A New Book Revisits the Tales of Aladdin, Sinbad the Sailor, Ali Baba, and Scheherezade
The stories in the Thousand and One Nights, or the Arabian Nights, are familiar to many of us—from the tales of Aladdin, Sinbad the Sailor, and Ali Baba and his 40 thieves to the framing story of Scheherazade telling these tales to her homicidal husband, Shahrayar.
The Arabian Nights in Contemporary World Cultures, the new book by Professor Muhsin al-Musawi, who teaches in the Department of Middle Eastern, South Asian, and African Studies, offers a rich and wide-ranging analysis of the power of this collection of tales. Al-Musawi explores previously untouched areas like the decolonization of the Arabian Nights. He shows how the stories connected with people from all levels of society, and how the Arabian Nights have been translated, appropriated, authenticated, and abused over time.
Al-Musawi also examines how the Arabian Nights have drawn the attention of poets, artists, editors, musicians, filmmakers, political scientists, philosophers, and novelists like Michel Butor, James Joyce, and Marcel Proust.
Columbia News caught up with al-Musawi recently, and he discussed his new book, the enduring global appeal of the Arabian Nights, and why he is drawn to reading autobiographies these days.
Q. How did you come up with the idea for this book?
A. This is my third book in English on the Arabian Nights, and my sixth if I count my books in Arabic on Alf laylah wa Layla, as the Nights are called in Arabic. My interest in the topic involves comparative and Arabic studies, and literary theory. I argue that the Nights’ presence worldwide and popularity over time are not only an index of critical and popular taste, but that one also has to consider the contours of colonial enterprise and ventures. The Nights were often seen as representing an Orient, a falsehood that flourished, and was partly behind the stereotyping of peoples and nations.
Q. Why do the Arabian Nights, or the Thousand and One Nights, have such an enduring appeal across so many cultures and artistic genres?
A. The continuing popularity is twofold: It relates to the Nights being a treasure of tales, and also significantly involves the art of fiction as the source of a perennial human desire for life. Narrative equals life, and Scheherazade, the character who narrates the Arabian Nights, survives her ordeal through narrative. Her duplicates are many in this treasury of tales, including mendicants and barbers. For contemporary novelists, she stands for an ongoing narrative art, undying for being creative.
Q. What are your favorite tales from the collection, and why?
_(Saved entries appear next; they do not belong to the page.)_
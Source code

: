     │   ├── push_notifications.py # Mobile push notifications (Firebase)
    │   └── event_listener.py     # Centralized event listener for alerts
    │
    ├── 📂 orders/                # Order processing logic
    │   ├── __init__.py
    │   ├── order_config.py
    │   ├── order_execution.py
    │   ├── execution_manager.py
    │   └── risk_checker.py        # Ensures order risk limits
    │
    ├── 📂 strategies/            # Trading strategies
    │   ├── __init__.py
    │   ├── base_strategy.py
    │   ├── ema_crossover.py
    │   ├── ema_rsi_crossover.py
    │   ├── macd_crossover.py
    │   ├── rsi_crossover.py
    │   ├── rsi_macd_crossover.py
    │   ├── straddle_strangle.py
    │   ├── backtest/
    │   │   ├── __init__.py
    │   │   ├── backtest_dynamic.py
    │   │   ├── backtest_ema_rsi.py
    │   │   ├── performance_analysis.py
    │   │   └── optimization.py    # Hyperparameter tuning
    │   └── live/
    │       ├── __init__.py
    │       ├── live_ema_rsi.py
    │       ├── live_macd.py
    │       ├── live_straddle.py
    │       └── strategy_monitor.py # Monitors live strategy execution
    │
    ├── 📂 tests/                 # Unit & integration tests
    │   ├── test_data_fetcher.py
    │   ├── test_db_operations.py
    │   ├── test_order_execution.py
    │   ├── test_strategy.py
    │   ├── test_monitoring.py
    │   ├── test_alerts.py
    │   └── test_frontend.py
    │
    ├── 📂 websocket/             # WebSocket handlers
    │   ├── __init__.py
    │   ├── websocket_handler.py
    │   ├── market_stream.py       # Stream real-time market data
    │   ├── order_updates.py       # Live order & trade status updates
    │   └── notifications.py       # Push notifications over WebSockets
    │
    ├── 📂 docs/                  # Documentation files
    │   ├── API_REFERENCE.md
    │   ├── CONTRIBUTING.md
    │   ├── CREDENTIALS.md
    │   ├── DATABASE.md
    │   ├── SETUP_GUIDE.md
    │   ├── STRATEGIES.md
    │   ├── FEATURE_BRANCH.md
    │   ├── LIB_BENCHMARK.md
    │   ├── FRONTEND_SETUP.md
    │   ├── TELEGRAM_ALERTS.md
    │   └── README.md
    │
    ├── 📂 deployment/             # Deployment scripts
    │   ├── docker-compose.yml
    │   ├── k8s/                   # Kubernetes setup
A. All the tales are fascinating, but I find The Porter and the Three Ladies of Baghdad to be consummate. Readers remember Aladdin and Sinbad better, but the cycle of tales about the porter and the three ladies is powerful. The Qamar al-Zaman tale is also magnificent, and I agree with the English novelist A.S. Byatt that it deserves more attention.
Q. What's on your reading list now?
A. My reading varies. Currently, I am reading autobiographies as I find them central to our understanding of cultures. I read Jabra Ibrahim Jabar’s The First Well for the third time, Fadwa Tuqan’s A Mountainous Journey for the second time, and The Autobiography of Malcolm X.
Q. What are you teaching at Columbia this fall?
A. I am teaching Arabic Prison Writing and Decolonizing the Arabian Nights.
Q. You're hosting a dinner party. Which three academics or scholars, dead or alive, would you invite, and why?
A. My guests would be Professor Suzanne Stetkevych, a specialist in classical Arabic poetry at Georgetown University; Avinoam Shalem, the Riggio Professor of the History of the Arts of Islam at Columbia; and Moroccan poet Muhammad Bennis. I know the three can make smooth, intelligent conversation because they share a number of things across their different disciplines.